Dec 02 2008

Introducing OpenVocab

Published by Ian Davis at 11:37 pm under Projects and tagged as , , ,

OpenVocab is a project I have been working on in my spare time since spring. The recent VoCampsin Oxford and Galway gave me the opportunity to focus on getting it public and usable. The idea behind it is quite simple: it’s a collaborative space for building an RDF schema. It provides a simple editing interface for classes and properties plus some wiki-like characteristics that hopefully will allow many people to participate.

Often I find that people have ideas for a couple of useful properties or classes but they don’t want to go to the trouble of deciding on URIs, writing the schema, fixing problems and committing to making it available for the long term. They have better things to do. The goal of OpenVocab is to remove those barriers and make it incredibly simple to turn an idea into reality. I set up vocab.org a few years back to help with the problem of persisting schemas in a stable fashion for long periods. OpenVocab adds the other parts of the equation: naming, authoring and maintenance.

Importantly all the data and the content submitted to OpenVocab is in the public domain, free and unencumbered by any restrictions. The code that runs the site is open source as are all of its dependencies and libraries. I want this project to persist beyond a single person or organisation.

The Mechanics

All the vocabulary terms share a common URI prefix: http://open.vocab.org/terms/

The term URIs are set up to perform 303 redirects to a document describing the term. That redirection uses the HTTP Accept header to pick a suitable format. For example, visiting http://open.vocab.org/terms/favouriteDrink with a web browser will normally redirect to the HTML description http://open.vocab.org/terms/favouriteDrink.html. An RDF crawler or explorer will be sent to the RDF version http://open.vocab.org/terms/favouriteDrink.rdf. There are also turtle and JSON/RDF versions.

A full list of all the terms in the vocabulary can be obtained from http://open.vocab.org/terms which also uses content negotiation to pick a suitable format. The HTML version lists all the properties and classes in a simple alphabetical summary. The RDF version includes full descriptions of every term and of the vocabulary itself.

I enforce some strict naming conventions on term URIs, mainly because I like to have them be consistent. For example, terms are constrained to be alphanumeric plus hyphens. Properties start with a lower case first letter, classes with an upper case one. These are just generally accepted RDF conventions but there’s no technical justification for them, just my aesthetic.

I’m also recommending that labels be written in the role noun style. I encourage this by including a little bit of Javascript that dynamically plugs the label being typed into sample sentences to get the context of use right. For example property labels get plugged into sentences like “foo is “author” of thing” and “thing has “author” foo”. I’m also encouraging the additional of plural labels and using the same kind of hints: “the “authors” of thing are foo and bar” or “foo and bar are “authors” of foo”. There’s obviously no validation on the values of these labels (I certainly don’t want to write the code that checks that grammar) but providing hints like these could help keep the labelling of terms in the schema consistent.

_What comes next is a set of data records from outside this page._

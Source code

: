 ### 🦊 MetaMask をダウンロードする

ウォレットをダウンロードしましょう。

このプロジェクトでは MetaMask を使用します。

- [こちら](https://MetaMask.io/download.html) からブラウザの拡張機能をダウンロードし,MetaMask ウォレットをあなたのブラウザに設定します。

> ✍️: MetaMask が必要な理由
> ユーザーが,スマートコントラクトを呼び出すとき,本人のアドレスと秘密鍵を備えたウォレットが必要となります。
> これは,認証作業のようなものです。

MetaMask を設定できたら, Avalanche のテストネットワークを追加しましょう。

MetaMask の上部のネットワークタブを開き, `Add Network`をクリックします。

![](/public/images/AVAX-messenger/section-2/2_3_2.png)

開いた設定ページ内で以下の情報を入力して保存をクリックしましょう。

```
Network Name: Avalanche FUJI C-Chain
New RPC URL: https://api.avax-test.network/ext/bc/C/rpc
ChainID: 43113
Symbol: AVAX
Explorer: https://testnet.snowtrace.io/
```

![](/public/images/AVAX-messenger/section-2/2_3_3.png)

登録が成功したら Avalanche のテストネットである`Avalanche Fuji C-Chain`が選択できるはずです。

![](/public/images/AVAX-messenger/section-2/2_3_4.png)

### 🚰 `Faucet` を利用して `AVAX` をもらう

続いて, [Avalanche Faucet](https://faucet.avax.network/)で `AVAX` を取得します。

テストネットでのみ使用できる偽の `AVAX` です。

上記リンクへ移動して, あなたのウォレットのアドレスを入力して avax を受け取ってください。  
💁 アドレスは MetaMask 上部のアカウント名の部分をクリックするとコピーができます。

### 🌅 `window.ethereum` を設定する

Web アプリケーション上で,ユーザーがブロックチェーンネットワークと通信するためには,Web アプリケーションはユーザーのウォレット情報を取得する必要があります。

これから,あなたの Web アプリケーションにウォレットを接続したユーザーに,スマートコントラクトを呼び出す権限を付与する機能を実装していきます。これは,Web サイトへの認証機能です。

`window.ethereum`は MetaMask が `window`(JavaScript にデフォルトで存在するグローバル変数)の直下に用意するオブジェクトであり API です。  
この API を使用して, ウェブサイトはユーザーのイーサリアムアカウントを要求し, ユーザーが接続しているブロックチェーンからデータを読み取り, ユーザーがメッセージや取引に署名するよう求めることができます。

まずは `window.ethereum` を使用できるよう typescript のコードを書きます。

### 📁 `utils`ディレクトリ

Once again this this an aesthetic choice, but all software should be opinionated.

OpenVocab supports a smattering of RDFS and OWL to help relate properties and classes to one another as well as to define their semantics. The subset of OWL supported is roughly what many people are calling RDFS++ or OWL Mini

Behind The Scenes

OpenVocab is written in PHP and uses my moriarty library and Benjamin Nowack’s ARC RDF library. The schema data is stored in a Talis Platform store (http://api.talis.com/stores/openvocab) which means it’s searchable and SPARQLable. Currently it uses the Konstrukt PHP framework to handle all the webby stuff but I plan to port it to my paget framework. All the code for OpenVocab is open source and available from Google code. I plan to write a more detailed account of how it works over on the blog.

Future Plans

I’m working on some visualisations of the vocabulary. Some of these experiments are in the Google code subversion repository but I’m still exploring ideas. I want to be able to see the relationships between classes and properties like an entity relationship diagram and view class and property hierarchies.

My next big plan is to add OpenID support. I’m in two minds whether to force the use of OpenID before allowing edits or retain anonymous editing. Suggestions and comments welcome on this issue.

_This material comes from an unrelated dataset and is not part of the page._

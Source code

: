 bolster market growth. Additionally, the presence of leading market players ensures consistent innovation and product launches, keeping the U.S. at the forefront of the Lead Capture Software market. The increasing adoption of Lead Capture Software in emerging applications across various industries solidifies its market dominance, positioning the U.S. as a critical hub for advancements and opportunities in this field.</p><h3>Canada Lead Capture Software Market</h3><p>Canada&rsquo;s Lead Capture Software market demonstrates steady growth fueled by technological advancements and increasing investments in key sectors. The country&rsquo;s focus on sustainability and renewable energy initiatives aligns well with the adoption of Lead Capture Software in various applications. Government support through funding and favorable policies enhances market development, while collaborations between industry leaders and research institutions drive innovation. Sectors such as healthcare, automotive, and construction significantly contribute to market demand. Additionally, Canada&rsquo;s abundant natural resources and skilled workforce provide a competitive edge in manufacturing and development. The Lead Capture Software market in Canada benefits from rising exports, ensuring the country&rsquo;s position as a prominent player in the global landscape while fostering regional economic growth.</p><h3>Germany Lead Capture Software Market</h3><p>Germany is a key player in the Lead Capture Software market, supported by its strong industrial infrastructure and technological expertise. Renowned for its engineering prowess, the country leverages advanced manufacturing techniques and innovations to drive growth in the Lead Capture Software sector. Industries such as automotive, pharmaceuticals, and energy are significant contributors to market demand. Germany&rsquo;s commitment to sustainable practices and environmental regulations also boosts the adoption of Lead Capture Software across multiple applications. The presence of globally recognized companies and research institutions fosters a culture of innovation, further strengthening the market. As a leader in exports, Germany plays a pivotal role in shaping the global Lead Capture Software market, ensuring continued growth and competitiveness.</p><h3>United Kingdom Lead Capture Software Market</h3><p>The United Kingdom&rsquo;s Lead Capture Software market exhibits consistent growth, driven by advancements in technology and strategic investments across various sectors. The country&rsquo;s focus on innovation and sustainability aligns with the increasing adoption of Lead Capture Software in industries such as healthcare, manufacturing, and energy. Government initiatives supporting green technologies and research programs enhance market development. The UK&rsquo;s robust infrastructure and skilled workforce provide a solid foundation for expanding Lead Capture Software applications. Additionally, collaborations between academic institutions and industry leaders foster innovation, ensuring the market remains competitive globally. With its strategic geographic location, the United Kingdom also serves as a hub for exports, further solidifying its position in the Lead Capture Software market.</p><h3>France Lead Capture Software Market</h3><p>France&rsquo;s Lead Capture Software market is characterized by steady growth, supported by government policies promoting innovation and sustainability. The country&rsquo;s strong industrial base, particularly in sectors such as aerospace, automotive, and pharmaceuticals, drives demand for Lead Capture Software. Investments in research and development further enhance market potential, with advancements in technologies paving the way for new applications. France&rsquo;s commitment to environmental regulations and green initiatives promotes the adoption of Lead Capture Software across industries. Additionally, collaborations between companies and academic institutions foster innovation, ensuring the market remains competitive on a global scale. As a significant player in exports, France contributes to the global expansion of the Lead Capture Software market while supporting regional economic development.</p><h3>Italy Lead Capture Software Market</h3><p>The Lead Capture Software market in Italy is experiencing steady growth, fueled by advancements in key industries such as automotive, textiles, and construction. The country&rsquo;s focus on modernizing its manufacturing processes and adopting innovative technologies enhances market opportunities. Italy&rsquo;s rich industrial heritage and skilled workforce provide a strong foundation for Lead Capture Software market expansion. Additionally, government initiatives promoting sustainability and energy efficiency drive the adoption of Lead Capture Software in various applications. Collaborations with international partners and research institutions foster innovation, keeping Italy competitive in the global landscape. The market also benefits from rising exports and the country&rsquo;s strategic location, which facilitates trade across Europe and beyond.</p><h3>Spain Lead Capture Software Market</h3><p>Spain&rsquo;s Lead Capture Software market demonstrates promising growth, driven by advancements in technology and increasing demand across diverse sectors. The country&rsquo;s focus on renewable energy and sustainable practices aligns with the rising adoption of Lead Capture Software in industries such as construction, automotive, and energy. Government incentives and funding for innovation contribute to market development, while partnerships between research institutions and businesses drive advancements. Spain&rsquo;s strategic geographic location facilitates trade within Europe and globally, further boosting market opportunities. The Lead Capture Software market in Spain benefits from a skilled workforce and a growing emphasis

At the moment every term created in OpenVocab is deemed to be “unstable”, i.e. it is subject to change at any time by any person using the site. Clearly that makes it difficult to build applications that depend on the meanings of the terms even if you subscribe to a Wittgenstein view of the world where meaning is use. My plan is to introduce a way for terms to migrate to being stable. One idea is that once a term has survived for 6 months without any edits to its semantics then it could change status to “testing”. Editing a term with this status would be more difficult and would reset the status back to “unstable”. If a term survives the “testing” phase for 12 months then it could move to a “stable” status where it would be locked down and become extremely difficult to change. That’s just one possible sequence and I’m looking for some suggestions here.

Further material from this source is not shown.